Lanjut ke konten

Istiqamah

Hidup selalu dihadapkan pada pilihan. Di antara pilihan dalam kehidupan adalah menjadi manusia yang mulia atau yang hina. Mulia di sisi Allah, boleh jadi hina di sisi makhluk. Sebaliknya, mulia di sisi makhluk, boleh jadi hina di sisi Sang Khalik. Mereka yang mulia di sisi Allah, mereka lah yang mendapatkan karamah atau kemuliaan. Namun tidaklah diperoleh karamah kecuali dengan istiqamah, dan tidaklah Allah hadirkan karamah kecuali bertujuan agar hamba-Nya dapat semakin istiqamah.

Allah SWT berfirman dalam Surat Fushshilat [41] ayat 30:

إِنَّ الَّذِينَ قَالُوا رَبُّنَا اللَّهُ ثُمَّ اسْتَقَامُوا تَتَنَزَّلُ عَلَيْهِمُ الْمَلائِكَةُ أَلَّا تَخَافُوا وَلا تَحْزَنُوا وَأَبْشِرُوا بِالْجَنَّةِ الَّتِي كُنْتُمْ تُوعَدُونَ

“Sesungguhnya orang-orang yang berkata, “Tuhan kami adalah Allah” kemudian mereka meneguhkan pendirian mereka, maka malaikat-malaikat akan turun kepada mereka (dengan berkata), “Janganlah kamu merasa takut dan janganlah kamu bersedih hati; dan bergembiralah kamu dengan (memperoleh) surga yang telah dijanjikan kepadamu.”

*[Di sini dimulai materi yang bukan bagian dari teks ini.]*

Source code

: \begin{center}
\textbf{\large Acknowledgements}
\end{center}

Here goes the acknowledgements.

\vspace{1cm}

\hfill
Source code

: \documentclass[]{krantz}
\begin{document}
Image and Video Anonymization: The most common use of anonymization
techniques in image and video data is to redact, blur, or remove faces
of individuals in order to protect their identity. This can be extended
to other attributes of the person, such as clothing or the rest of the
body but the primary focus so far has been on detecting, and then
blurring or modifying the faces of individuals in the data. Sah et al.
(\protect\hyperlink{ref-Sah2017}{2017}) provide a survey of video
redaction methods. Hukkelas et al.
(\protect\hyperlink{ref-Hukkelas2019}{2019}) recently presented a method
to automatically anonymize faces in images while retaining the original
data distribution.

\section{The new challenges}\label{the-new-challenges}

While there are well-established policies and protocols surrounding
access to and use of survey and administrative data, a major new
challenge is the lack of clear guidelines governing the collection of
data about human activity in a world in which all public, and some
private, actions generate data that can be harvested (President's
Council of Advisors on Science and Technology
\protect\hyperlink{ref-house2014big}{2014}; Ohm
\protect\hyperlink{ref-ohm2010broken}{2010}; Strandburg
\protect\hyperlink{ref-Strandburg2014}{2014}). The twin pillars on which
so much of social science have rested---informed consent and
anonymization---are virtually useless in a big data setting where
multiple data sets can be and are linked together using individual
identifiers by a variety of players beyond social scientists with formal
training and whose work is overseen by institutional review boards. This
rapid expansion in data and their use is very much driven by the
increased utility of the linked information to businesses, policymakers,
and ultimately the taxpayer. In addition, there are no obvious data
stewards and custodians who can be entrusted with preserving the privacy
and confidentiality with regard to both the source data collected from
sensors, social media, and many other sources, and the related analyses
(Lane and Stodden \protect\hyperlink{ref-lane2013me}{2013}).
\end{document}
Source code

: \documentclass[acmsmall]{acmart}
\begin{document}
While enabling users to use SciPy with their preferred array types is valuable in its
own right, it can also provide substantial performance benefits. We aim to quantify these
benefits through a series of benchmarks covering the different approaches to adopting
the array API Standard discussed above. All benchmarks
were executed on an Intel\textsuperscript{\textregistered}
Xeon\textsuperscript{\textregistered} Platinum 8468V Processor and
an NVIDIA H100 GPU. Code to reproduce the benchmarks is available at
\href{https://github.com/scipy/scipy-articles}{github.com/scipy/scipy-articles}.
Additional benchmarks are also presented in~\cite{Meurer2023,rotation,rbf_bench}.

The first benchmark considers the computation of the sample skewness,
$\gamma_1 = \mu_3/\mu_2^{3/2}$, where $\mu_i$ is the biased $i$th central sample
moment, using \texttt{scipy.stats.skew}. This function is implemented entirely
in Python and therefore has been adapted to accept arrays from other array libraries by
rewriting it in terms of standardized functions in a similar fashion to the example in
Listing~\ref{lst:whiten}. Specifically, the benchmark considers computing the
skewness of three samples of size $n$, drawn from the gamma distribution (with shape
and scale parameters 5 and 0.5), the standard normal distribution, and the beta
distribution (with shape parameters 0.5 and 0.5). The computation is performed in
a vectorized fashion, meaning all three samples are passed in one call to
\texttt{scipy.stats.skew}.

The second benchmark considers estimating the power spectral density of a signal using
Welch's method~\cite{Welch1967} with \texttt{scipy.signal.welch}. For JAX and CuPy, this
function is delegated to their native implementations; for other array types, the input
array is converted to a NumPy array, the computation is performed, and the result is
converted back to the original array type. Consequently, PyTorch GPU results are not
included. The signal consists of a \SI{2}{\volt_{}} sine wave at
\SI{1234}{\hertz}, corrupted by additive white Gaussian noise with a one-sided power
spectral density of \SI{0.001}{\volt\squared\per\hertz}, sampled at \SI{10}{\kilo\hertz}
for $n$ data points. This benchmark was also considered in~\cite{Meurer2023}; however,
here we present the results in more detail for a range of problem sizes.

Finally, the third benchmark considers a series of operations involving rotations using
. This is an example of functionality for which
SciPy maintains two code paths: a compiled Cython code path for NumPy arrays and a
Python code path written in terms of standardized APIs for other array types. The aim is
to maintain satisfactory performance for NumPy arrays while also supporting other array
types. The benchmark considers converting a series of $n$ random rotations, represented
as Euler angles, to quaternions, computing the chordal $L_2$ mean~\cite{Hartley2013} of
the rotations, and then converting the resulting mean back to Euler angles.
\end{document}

Menurut Sayyidina Abu Bakar r.a., makna “kemudian mereka istiqamah” dalam ayat di atas adalah, “Mereka tidak menyekutukan Allah dengan sesuatu apa pun.” Ditambahkan oleh ‘Abdullah ibn ‘Abbas r.a., “Mereka konsisten dalam melaksanakan kewajiban.” Qatadah juga mengatakan, “Istiqamah dalam ketaatan kepada Allah.” Dengan demikian, istiqamah yang dimaksud adalah istiqamah dalam ketauhidan, keikhlasan dan keta’atan.

Allah SWT juga berfirman dalam Surat Al-Ahqaf [46] ayat 13:

اِنَّ الَّذِيْنَ قَالُوْا رَبُّنَا اللّٰهُ ثُمَّ اسْتَقَامُوْا فَلَا خَوْفٌ عَلَيْهِمْ وَلَا هُمْ يَحْزَنُوْنَۚ

Sesungguhnya orang-orang yang  berkata, “Tuhan kami adalah Allah,” kemudian mereka tetap istiqamah tidak ada rasa khawatir pada mereka, dan mereka tidak (pula) bersedih hati.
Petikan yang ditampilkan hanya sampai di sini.